0243 The allocated tag will have the following tag bits set:
0244
0245 - ``MCTP_TAG_OWNER``: it only makes sense to allocate tags if you're the tag
0246 owner
0247
0248 - ``MCTP_TAG_PREALLOC``: to indicate to ``sendmsg()`` that this is a
0249 preallocated tag.
0250
0251 - ... and the actual tag value, within the least-significant three bits
0252 (``MCTP_TAG_MASK``). Note that zero is a valid tag value.
0253
0254 The tag value should be used as-is for the ``smctp_tag`` member of ``struct
0255 sockaddr_mctp``.
0256
0257 ``SIOCMCTPDROPTAG`` releases a tag that has been previously allocated by a
0258 ``SIOCMCTPALLOCTAG`` ioctl. The ``peer_addr`` must be the same as used for the
0259 allocation, and the ``tag`` value must match exactly the tag returned from the
0260 allocation (including the ``MCTP_TAG_OWNER`` and ``MCTP_TAG_PREALLOC`` bits).

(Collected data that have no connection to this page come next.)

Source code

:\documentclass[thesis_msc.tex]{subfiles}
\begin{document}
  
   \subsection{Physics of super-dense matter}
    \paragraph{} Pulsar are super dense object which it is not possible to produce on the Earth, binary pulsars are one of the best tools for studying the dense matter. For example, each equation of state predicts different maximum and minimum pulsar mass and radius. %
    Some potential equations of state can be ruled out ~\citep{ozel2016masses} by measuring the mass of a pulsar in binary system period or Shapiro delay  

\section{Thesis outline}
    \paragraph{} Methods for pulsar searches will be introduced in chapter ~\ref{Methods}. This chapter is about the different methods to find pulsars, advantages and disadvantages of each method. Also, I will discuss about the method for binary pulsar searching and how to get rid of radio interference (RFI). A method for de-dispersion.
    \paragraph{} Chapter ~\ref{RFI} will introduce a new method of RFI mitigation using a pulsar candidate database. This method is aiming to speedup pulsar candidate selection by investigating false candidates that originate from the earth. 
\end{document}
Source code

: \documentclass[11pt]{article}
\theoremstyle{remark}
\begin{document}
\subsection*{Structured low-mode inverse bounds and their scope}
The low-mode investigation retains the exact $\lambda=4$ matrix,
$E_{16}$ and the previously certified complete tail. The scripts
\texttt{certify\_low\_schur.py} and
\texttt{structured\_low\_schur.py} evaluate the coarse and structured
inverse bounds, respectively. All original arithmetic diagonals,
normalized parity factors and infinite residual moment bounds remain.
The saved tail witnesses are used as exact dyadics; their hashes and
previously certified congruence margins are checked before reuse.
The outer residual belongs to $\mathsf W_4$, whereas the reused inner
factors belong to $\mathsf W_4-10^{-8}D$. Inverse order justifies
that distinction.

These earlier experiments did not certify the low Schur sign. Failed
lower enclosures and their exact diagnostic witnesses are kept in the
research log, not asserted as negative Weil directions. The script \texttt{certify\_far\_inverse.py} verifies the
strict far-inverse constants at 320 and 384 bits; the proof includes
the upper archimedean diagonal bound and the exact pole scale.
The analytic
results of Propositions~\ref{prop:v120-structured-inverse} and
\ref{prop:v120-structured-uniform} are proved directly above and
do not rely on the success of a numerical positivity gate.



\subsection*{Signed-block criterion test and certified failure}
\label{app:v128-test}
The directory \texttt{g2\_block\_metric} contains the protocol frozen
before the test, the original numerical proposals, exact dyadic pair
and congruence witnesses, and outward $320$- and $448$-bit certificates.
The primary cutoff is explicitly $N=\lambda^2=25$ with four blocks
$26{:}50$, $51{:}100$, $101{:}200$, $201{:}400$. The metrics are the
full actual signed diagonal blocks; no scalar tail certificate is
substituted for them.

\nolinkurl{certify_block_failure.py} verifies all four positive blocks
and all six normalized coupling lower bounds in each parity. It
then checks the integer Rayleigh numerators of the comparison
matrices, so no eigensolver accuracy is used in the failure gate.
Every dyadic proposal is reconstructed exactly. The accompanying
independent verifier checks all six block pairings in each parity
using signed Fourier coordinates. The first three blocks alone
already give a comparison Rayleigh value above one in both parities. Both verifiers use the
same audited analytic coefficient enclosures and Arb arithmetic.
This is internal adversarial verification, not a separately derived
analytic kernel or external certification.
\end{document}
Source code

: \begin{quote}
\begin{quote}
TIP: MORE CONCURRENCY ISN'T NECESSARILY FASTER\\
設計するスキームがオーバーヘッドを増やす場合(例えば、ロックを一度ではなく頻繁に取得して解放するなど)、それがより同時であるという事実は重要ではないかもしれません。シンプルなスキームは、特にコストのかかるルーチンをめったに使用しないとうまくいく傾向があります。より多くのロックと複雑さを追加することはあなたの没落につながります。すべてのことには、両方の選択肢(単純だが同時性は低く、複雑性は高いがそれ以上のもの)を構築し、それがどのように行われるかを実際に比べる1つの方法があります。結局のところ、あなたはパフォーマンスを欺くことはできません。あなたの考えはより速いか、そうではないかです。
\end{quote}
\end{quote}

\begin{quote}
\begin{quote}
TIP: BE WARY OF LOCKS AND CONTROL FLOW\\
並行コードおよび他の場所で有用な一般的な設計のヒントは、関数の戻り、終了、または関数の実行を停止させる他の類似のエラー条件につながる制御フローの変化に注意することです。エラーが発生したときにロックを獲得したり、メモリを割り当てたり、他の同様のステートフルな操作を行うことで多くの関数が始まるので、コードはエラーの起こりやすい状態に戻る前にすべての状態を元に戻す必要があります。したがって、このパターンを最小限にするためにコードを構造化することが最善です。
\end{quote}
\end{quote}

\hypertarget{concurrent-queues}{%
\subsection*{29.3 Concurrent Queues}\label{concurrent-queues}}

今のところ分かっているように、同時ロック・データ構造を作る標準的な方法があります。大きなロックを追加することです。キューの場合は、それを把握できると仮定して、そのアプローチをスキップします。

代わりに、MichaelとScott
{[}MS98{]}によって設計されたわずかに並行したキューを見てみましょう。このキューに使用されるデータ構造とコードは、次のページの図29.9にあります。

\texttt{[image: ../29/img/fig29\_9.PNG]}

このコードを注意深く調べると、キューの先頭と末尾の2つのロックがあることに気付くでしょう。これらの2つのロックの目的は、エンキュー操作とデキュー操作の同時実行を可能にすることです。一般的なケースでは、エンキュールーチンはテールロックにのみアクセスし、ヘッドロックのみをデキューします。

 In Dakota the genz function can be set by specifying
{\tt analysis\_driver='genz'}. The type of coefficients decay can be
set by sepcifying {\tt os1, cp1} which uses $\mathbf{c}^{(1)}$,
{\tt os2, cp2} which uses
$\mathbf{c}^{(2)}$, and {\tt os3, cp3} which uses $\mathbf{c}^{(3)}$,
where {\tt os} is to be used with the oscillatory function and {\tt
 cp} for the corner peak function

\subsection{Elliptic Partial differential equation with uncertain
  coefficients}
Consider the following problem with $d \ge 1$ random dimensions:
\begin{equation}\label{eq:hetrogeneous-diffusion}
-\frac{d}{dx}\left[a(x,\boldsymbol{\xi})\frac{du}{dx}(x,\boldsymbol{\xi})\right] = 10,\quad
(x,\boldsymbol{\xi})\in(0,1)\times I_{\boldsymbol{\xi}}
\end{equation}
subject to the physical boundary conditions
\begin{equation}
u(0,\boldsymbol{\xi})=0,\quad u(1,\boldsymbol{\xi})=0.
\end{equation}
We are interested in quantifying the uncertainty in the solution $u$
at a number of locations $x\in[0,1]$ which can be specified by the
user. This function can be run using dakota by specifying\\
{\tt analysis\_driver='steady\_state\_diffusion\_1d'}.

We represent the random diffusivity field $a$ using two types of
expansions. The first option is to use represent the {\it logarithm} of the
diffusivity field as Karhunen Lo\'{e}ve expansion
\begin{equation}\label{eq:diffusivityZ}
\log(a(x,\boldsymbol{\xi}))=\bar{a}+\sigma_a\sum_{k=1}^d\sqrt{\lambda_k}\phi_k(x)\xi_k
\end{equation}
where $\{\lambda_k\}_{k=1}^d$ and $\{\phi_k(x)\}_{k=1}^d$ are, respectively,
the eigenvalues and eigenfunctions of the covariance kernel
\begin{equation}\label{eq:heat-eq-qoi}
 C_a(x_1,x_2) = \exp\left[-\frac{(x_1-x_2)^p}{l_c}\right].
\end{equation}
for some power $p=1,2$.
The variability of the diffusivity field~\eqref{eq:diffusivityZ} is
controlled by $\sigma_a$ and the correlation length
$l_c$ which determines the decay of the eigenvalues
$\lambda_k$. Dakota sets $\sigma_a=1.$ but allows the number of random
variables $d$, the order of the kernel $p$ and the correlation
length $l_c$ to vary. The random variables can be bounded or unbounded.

0261 The ``flags`` field must be zero.
0262
0263 Kernel internals
0264 ================
0265
0266 There are a few possible packet flows in the MCTP stack:
0267
0268 1. local TX to remote endpoint, message <= MTU::
0269
0270 sendmsg()
0271 -> mctp_local_output()
0272 : route lookup
0273 -> rt->output() (== mctp_route_output)
0274 -> dev_queue_xmit()
0275
0276 2. local TX to remote endpoint, message > MTU::
0277
0278 sendmsg()
0279 -> mctp_local_output()
0280 -> mctp_do_fragment_route()
0281 : creates packet-sized skbs. For each new skb:
0282 -> rt->output() (== mctp_route_output)
0283 -> dev_queue_xmit()
0284
0285 3. remote TX to local endpoint, single-packet message::
0286
0287 mctp_pkttype_receive()
0288 : route lookup
0289 -> rt->output() (== mctp_route_input)
0290 : sk_key lookup
0291 -> sock_queue_rcv_skb()
0292
0293 4. remote TX to local endpoint, multiple-packet message::
0294
0295 mctp_pkttype_receive()
0296 : route lookup
0297 -> rt->output() (== mctp_route_input)
0298 : sk_key lookup
0299 : stores skb in struct sk_key->reasm_head
0300
0301 mctp_pkttype_receive()
0302 : route lookup
0303 -> rt->output() (== mctp_route_input)
0304 : sk_key lookup
0305 : finds existing reassembly in sk_key->reasm_head
0306 : appends new fragment
0307 -> sock_queue_rcv_skb()
0308
0309 Key refcounts
0310 -------------
0311
0312 * keys are refed by:
0313
0314 - a skb: during route output, stored in ``skb->cb``.
0315
0316 - netns and sock lists.
0317
0318 * keys can be associated with a device, in which case they hold a
0319 reference to the dev (set through ``key->dev``, counted through
0320 ``dev->key_count``). Multiple keys can reference the device.